Despite dealing with the Israel-Hezbollah war in the Summer of 2006 and an airstrike against a suspected nuclear reactor being built in Syria in September 2007, Olmert actively pursued a two-state solution with the Palestinians throughout his term as prime minister.

The peace process under Olmert formally began at the Annapolis Conference in November 2007 and sought to follow the so-called “Roadmap for Peace” as proposed by President George W. Bush in June 2002.

The roadmap was a phased plan that would if fulfilled eventually lead to full Palestinian statehood.

Over the course of several months, Olmert and Abbas met 36 times, mostly in Jerusalem and once in Jericho. There were approximately 300 meetings among senior officials and professional committees from both sides.

A key understanding of the negotiations was that “nothing is agreed upon until everything is agreed upon,” which meant that no position on any matter was final until an entire deal was final.

After months of discussion and negotiations, the process culminated in September 2008, with Olmert presenting a final proposal that included a package of concessions based on many rounds of prior discussions, along with the latest version of a map based on prior negotiations on land swaps.

It included:

  • The creation of an independent Palestinian state with contiguity on 93.7% of the West Bank, with the other 6.3% comprising major settlement blocks that would be permanently added to the State of Israel. As compensation, Israel would swap 5.8% of its territory to the Palestinian state, and the other half percent from a dedicated highway would be built inside pre-1967 Israel to connect the Gaza Strip and West Bank.
  • Jerusalem would be divided under the basic principle that Jewish neighbourhoods built after 1967 would remain as part of Israel, and Arab neighbourhoods that were not part of Israel before 1967 would be part of the Palestinian state.
  • The Temple Mount would be placed under an international trusteeship led by Saudi Arabia, Jordan, the US, Israel, and the Palestinians.
  • Regarding the so-called “Right of Return,” Palestinian refugees would not be able to “return” to locations inside Israel. Israel would agree to a symbolic number, and working with international bodies, establish a fund to provide reparations to both Palestinians and Israelis harmed by the 1948 conflict.

 

The Palestinian Rejection

According to Olmert, Abbas replied that he did not want to sign the agreement upon it being presented to him, and wanted to hold further discussions about the map with his team of experts before acceptance. The two sides would meet the next day, Abbas said.
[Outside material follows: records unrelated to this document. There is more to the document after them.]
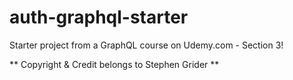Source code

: # auth-graphql-starter
Starter project from a GraphQL course on Udemy.com - Section 3!

** Copyright & Credit belongs to Stephen Grider **
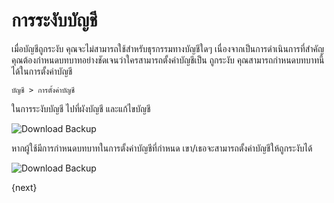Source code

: <!-- add-breadcrumbs -->
# การระงับบัญชี

เมื่อบัญชีถูกระงับ คุณจะไม่สามารถใช้สำหรับธุรกรรมทางบัญชีใดๆ เนื่องจากเป็นการดำเนินการที่สำคัญ คุณต้องกำหนดบทบาทอย่างชัดเจนว่าใครสามารถตั้งค่าบัญชีเป็น ถูกระงับ คุณสามารถกำหนดบทบาทนี้ได้ในการตั้งค่าบัญชี

`บัญชี > การตั้งค่าบัญชี`

ในการระงับบัญชี ไปที่ผังบัญชี และแก้ไขบัญชี

<img class="screenshot" alt="Download Backup" src="{{docs_base_url}}/assets/img/articles/freeze-account-1.png">

หากผู้ใช้มีการกำหนดบทบาทในการตั้งค่าบัญชีที่กำหนด เขา/เธอจะสามารถตั้งค่าบัญชีให้ถูกระงับได้

<img class="screenshot" alt="Download Backup" src="{{docs_base_url}}/assets/img/articles/freeze-account-2.png">

{next}

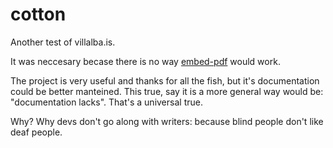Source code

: # cotton
Another test of villalba.is. 

It was neccesary becase there is no way [embed-pdf](https://github.com/anvithks/hugo-embed-pdf-shortcode) would work.  

The project is very useful and thanks for all the fish, but it's documentation could be better manteined. This true, say it is a more general way would be: "documentation lacks". That's a universal true.

  Why? Why devs don't go along with writers: because blind people don't like deaf people.
  
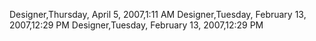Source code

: ﻿Designer,Thursday, April 5, 2007,1:11 AMDesigner,Tuesday, February 13, 2007,12:29 PMDesigner,Tuesday, February 13, 2007,12:29 PM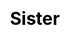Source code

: ---
title: Sister
layout: dream_interpretation/kind_single
description: Dream interpretation - character - sister.
js: []
css: ["css/luck/dream_interpretation/dream_interpretation.css"]
---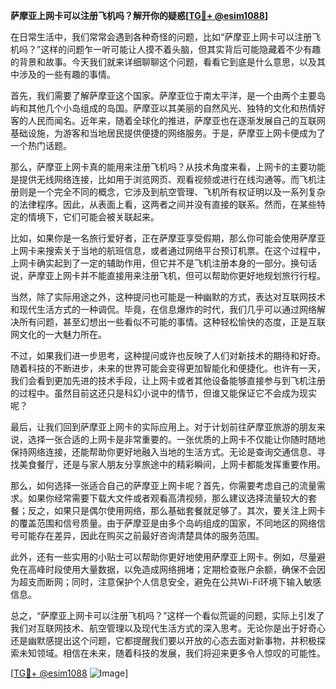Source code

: **萨摩亚上网卡可以注册飞机吗？解开你的疑惑[[TG💪+ @esim1088](https://t.me/s/esim1088)]**

在日常生活中，我们常常会遇到各种奇怪的问题，比如“萨摩亚上网卡可以注册飞机吗？”这样的问题乍一听可能让人摸不着头脑，但其实背后可能隐藏着不少有趣的背景和故事。今天我们就来详细聊聊这个问题，看看它到底是什么意思，以及其中涉及的一些有趣的事情。

首先，我们需要了解萨摩亚这个国家。萨摩亚位于南太平洋，是一个由两个主要岛屿和其他几个小岛组成的岛国。萨摩亚以其美丽的自然风光、独特的文化和热情好客的人民而闻名。近年来，随着全球化的推进，萨摩亚也在逐渐发展自己的互联网基础设施，为游客和当地居民提供便捷的网络服务。于是，萨摩亚上网卡便成为了一个热门话题。

那么，萨摩亚上网卡真的能用来注册飞机吗？从技术角度来看，上网卡的主要功能是提供无线网络连接，比如用于浏览网页、观看视频或进行在线沟通等。而飞机注册则是一个完全不同的概念，它涉及到航空管理、飞机所有权证明以及一系列复杂的法律程序。因此，从表面上看，这两者之间并没有直接的联系。然而，在某些特定的情境下，它们可能会被关联起来。

比如，如果你是一名旅行爱好者，正在萨摩亚享受假期，那么你可能会使用萨摩亚上网卡来搜索关于当地的航班信息，或者通过网络平台预订机票。在这个过程中，上网卡确实起到了一定的辅助作用，但它并不是飞机注册本身的一部分。换句话说，萨摩亚上网卡并不能直接用来注册飞机，但可以帮助你更好地规划旅行行程。

当然，除了实际用途之外，这种提问也可能是一种幽默的方式，表达对互联网技术和现代生活方式的一种调侃。毕竟，在信息爆炸的时代，我们几乎可以通过网络解决所有问题，甚至幻想出一些看似不可能的事情。这种轻松愉快的态度，正是互联网文化的一大魅力所在。

不过，如果我们进一步思考，这种提问或许也反映了人们对新技术的期待和好奇。随着科技的不断进步，未来的世界可能会变得更加智能化和便捷化。也许有一天，我们会看到更加先进的技术手段，让上网卡或者其他设备能够直接参与到飞机注册的过程中。虽然目前这还只是科幻小说中的情节，但谁又能保证它不会成为现实呢？

最后，让我们回到萨摩亚上网卡的实际应用上。对于计划前往萨摩亚旅游的朋友来说，选择一张合适的上网卡是非常重要的。一张优质的上网卡不仅能让你随时随地保持网络连接，还能帮助你更好地融入当地的生活方式。无论是查询交通信息、寻找美食餐厅，还是与家人朋友分享旅途中的精彩瞬间，上网卡都能发挥重要作用。

那么，如何选择一张适合自己的萨摩亚上网卡呢？首先，你需要考虑自己的流量需求。如果你经常需要下载大文件或者观看高清视频，那么建议选择流量较大的套餐；反之，如果只是偶尔使用网络，那么基础套餐就足够了。其次，要关注上网卡的覆盖范围和信号质量。由于萨摩亚是由多个岛屿组成的国家，不同地区的网络信号可能存在差异，因此在购买之前最好咨询清楚具体的服务范围。

此外，还有一些实用的小贴士可以帮助你更好地使用萨摩亚上网卡。例如，尽量避免在高峰时段使用大量数据，以免造成网络拥堵；定期检查账户余额，确保不会因为超支而断网；同时，注意保护个人信息安全，避免在公共Wi-Fi环境下输入敏感信息。

总之，“萨摩亚上网卡可以注册飞机吗？”这样一个看似荒诞的问题，实际上引发了我们对互联网技术、航空管理以及现代生活方式的深入思考。无论你是出于好奇心还是幽默感提出这个问题，它都提醒我们要以开放的心态去面对新事物，并积极探索未知领域。相信在未来，随着科技的发展，我们将迎来更多令人惊叹的可能性。

[[TG💪+ @esim1088](https://t.me/s/esim1088) ![Image](https://i.postimg.cc/4NQfJmqS/Snipaste-2025-05-13-00-14-12.png)]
However, the Palestinian side never returned for the meeting on the next day, and never communicated again about the negotiations. It was total silence from that point onward, and the Sept. 16, 2008, meeting ended up being the last between the parties after a nearly year-long process.

By never showing up for the follow-up meeting and never offering any other type of response or move to restart the negotiations, it was effectively a complete rejection. Abbas played the exact same move as Arafat almost eight years earlier – simply walking away without responding and ending months of negotiations without another word.

 

What The Key Players Said

Ehud Olmert

In an op-ed that Olmert wrote in the Washington Post in July 2009, one of his earliest comments on the events of the prior year, he said: 

“To this day, I cannot understand why the Palestinian leadership did not accept the far-reaching and unprecedented proposal I offered them. My proposal included a solution to all outstanding issues: territorial compromise, security arrangements, Jerusalem and refugees. It would be worth exploring the reasons that the Palestinians rejected my offer and preferred, instead, to drag their feet, avoiding real decisions. My proposal would have helped realise the ‘two-state solution’ in accordance with the principles of the US administration, the Israeli government I led and the criteria the Palestinian leadership has followed throughout the years. I believe it is crucial to review the lessons from the Palestinians’ rejection of such an offer.”

Mahmoud Abbas

Abbas made statements in November 2015 in which he acknowledged the main details of the statehood offer and admitted rejecting Olmert’s offer because he was not allowed to study the map that Olmert presented to him:

“He [Olmert] showed me the map. He didn’t give me the map … he told me, “This is the map” and took it away. I respected his point of view, but how can I sign something that I didn’t receive.”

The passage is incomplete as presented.